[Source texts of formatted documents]

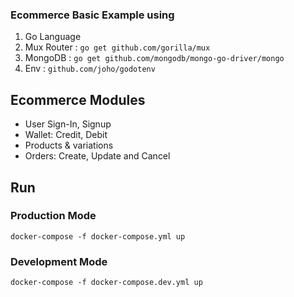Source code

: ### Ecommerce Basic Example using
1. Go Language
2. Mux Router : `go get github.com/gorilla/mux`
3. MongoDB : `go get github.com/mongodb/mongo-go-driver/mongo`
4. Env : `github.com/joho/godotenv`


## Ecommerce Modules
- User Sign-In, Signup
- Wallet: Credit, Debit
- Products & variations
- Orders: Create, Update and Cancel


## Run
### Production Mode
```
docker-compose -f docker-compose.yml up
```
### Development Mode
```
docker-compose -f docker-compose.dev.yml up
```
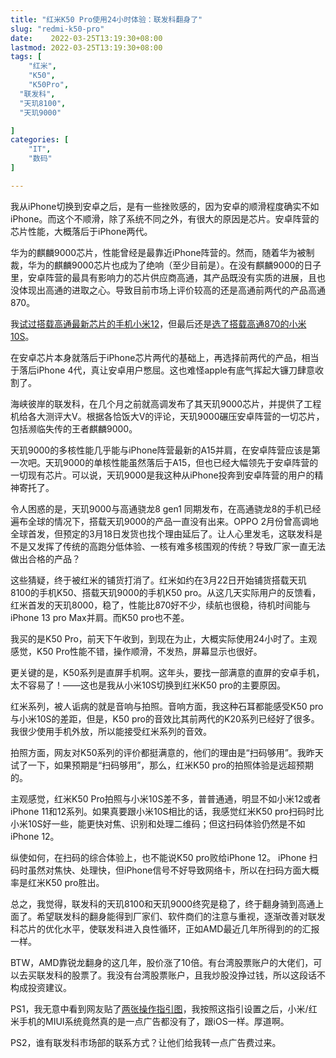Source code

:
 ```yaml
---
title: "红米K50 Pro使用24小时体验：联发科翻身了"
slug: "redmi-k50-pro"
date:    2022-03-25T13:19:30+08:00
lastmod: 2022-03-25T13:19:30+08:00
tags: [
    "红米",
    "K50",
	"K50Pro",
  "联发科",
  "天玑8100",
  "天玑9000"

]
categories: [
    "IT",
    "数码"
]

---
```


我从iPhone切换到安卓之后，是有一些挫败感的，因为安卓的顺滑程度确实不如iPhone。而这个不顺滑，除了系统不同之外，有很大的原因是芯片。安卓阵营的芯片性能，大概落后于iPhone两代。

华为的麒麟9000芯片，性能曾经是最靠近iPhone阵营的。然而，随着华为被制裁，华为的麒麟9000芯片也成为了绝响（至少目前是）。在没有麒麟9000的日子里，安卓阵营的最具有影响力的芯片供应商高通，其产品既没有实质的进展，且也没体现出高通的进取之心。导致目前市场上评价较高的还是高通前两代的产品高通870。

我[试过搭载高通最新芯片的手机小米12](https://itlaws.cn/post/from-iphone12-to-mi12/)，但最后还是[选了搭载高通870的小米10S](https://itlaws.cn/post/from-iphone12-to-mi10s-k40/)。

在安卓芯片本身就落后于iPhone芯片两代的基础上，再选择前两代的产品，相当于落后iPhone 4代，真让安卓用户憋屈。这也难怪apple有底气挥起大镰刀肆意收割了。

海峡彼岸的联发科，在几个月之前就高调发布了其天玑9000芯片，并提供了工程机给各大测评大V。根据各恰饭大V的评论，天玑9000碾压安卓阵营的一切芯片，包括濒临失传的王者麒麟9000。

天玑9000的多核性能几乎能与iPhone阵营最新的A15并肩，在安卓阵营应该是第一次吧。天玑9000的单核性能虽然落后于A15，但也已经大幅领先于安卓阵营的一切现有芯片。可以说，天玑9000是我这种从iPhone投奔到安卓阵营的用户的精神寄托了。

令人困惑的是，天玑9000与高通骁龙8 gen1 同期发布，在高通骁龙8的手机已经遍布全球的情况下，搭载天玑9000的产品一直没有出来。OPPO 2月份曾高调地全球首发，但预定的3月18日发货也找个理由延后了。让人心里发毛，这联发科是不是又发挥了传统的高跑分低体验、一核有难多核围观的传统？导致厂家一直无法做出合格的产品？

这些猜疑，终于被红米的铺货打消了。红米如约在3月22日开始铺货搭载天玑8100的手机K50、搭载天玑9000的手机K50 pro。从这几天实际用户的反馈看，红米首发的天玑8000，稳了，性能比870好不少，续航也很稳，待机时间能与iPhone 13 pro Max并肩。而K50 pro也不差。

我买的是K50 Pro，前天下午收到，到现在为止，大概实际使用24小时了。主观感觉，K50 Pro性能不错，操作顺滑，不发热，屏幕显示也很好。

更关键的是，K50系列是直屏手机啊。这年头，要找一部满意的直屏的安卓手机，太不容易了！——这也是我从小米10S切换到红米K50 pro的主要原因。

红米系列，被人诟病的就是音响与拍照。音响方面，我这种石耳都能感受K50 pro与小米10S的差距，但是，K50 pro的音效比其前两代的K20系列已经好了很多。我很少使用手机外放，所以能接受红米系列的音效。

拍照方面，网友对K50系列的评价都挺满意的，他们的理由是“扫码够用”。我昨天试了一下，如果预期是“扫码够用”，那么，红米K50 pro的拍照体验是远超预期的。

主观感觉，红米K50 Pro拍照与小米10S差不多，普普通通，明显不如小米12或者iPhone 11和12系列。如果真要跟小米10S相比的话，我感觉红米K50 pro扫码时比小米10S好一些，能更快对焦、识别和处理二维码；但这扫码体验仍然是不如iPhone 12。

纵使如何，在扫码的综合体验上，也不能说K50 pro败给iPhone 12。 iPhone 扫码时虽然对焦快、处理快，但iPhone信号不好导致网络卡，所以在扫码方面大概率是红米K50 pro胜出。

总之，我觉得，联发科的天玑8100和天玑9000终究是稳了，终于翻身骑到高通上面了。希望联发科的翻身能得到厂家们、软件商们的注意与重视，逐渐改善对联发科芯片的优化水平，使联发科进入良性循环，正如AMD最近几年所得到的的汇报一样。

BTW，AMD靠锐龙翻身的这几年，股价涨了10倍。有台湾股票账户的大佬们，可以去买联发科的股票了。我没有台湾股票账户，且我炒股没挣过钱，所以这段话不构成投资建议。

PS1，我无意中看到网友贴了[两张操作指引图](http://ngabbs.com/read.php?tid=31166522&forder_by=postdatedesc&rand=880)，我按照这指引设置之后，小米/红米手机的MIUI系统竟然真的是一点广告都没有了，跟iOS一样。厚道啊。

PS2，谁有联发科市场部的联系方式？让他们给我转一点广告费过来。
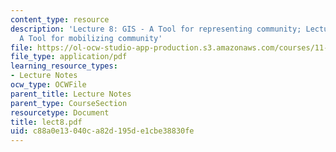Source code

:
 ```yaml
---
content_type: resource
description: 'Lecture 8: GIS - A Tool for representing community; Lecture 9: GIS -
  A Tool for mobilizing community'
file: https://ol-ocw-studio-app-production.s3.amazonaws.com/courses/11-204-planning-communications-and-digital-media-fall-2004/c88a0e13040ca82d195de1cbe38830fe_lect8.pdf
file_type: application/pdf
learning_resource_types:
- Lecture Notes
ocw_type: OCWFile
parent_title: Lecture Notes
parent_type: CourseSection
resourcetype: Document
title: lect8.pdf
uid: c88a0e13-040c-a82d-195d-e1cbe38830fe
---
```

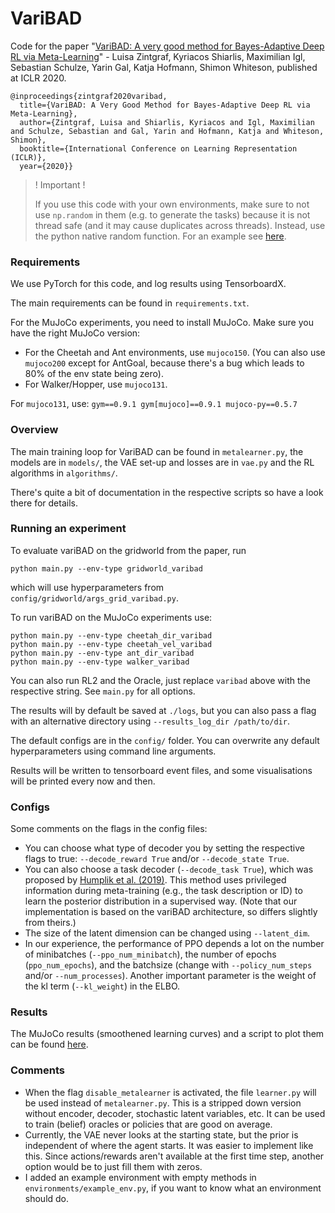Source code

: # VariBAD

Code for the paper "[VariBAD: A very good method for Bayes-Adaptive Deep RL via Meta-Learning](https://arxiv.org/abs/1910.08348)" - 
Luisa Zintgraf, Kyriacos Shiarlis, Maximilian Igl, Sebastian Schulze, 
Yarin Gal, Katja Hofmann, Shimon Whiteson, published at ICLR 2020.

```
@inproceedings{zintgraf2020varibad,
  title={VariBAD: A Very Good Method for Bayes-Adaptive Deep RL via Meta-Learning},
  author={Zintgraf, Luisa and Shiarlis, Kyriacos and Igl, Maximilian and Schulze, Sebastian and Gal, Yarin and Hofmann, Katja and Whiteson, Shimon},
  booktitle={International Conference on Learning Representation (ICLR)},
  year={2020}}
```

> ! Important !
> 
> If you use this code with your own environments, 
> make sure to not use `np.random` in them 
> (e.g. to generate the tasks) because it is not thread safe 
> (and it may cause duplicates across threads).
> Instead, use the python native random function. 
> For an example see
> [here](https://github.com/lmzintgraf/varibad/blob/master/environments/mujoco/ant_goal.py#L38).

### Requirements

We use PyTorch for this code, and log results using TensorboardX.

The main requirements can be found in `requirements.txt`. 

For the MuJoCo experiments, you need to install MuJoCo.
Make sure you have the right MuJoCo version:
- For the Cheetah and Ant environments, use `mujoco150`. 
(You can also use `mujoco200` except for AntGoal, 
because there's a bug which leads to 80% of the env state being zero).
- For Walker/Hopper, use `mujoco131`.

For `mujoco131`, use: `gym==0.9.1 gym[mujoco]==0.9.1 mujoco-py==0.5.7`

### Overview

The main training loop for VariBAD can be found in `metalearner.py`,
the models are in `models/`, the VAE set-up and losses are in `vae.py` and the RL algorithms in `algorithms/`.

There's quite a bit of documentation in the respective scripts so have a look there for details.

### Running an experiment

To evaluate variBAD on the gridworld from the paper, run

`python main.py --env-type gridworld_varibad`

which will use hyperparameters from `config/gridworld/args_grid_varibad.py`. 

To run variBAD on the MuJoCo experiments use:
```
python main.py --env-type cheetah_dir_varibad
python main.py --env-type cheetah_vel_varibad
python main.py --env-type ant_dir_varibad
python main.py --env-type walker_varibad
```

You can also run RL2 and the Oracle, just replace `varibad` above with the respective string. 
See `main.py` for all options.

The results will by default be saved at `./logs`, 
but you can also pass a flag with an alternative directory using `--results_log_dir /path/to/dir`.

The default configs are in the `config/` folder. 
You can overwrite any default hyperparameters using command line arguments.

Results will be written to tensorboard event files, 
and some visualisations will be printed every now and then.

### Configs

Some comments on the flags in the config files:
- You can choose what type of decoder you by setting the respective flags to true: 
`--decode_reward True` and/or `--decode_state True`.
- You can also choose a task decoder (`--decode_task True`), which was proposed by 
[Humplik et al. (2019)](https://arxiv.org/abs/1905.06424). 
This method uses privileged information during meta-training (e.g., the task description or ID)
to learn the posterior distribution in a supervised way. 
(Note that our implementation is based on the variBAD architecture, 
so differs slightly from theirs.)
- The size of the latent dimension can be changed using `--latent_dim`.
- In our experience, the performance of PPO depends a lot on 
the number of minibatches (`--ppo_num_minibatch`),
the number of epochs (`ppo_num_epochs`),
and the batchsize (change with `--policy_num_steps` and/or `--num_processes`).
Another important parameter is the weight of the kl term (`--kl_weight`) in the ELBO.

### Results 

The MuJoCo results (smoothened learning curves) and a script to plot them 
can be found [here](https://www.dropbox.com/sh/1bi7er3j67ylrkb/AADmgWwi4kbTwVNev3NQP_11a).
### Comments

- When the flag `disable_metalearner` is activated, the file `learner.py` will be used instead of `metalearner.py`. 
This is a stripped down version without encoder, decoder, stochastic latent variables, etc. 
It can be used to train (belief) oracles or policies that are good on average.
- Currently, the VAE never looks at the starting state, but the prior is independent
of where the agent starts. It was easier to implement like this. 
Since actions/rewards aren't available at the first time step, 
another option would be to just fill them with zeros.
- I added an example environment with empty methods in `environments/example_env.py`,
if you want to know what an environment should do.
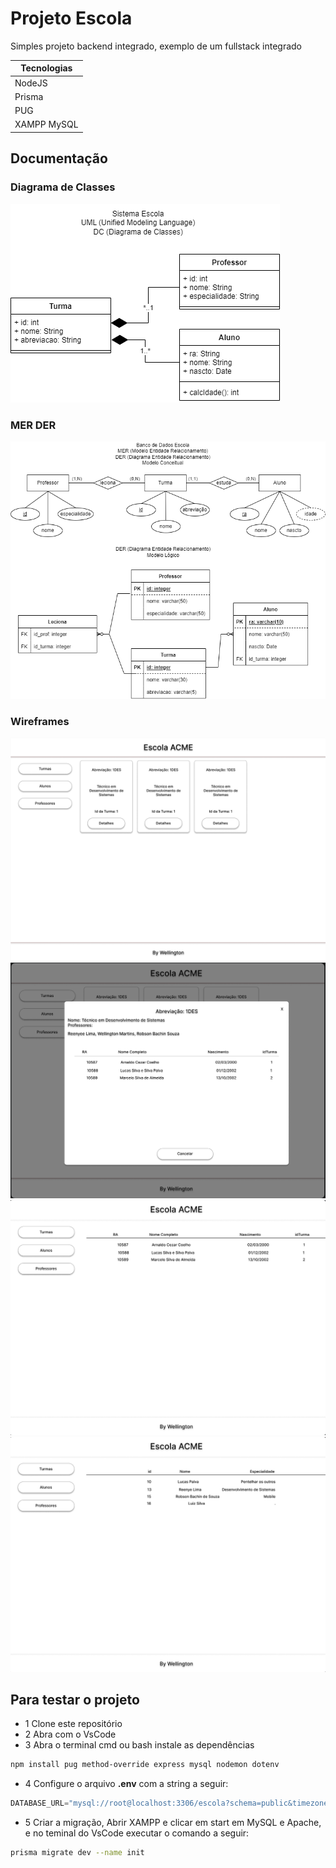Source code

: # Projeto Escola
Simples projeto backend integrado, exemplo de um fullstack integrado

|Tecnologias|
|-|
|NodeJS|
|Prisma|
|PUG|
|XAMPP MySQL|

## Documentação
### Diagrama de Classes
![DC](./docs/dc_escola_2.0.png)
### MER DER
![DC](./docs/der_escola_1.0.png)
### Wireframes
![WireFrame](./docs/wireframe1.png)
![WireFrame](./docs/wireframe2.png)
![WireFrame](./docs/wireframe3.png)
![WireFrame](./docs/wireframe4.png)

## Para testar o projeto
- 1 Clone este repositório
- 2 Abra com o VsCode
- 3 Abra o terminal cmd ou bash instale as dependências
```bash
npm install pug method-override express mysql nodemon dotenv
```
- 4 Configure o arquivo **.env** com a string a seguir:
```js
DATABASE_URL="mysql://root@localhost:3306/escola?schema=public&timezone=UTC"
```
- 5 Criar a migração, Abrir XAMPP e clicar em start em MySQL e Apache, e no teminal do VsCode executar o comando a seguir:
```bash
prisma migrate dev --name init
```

Work task:
An exact copy of the lines above between the line holding "you use this" and the line holding "We use PyTorch", inclusive, is the whole answer.

Written solution:
> If you use this code with your own environments, 
> make sure to not use `np.random` in them 
> (e.g. to generate the tasks) because it is not thread safe 
> (and it may cause duplicates across threads).
> Instead, use the python native random function. 
> For an example see
> [here](https://github.com/lmzintgraf/varibad/blob/master/environments/mujoco/ant_goal.py#L38).

### Requirements

We use PyTorch for this code, and log results using TensorboardX.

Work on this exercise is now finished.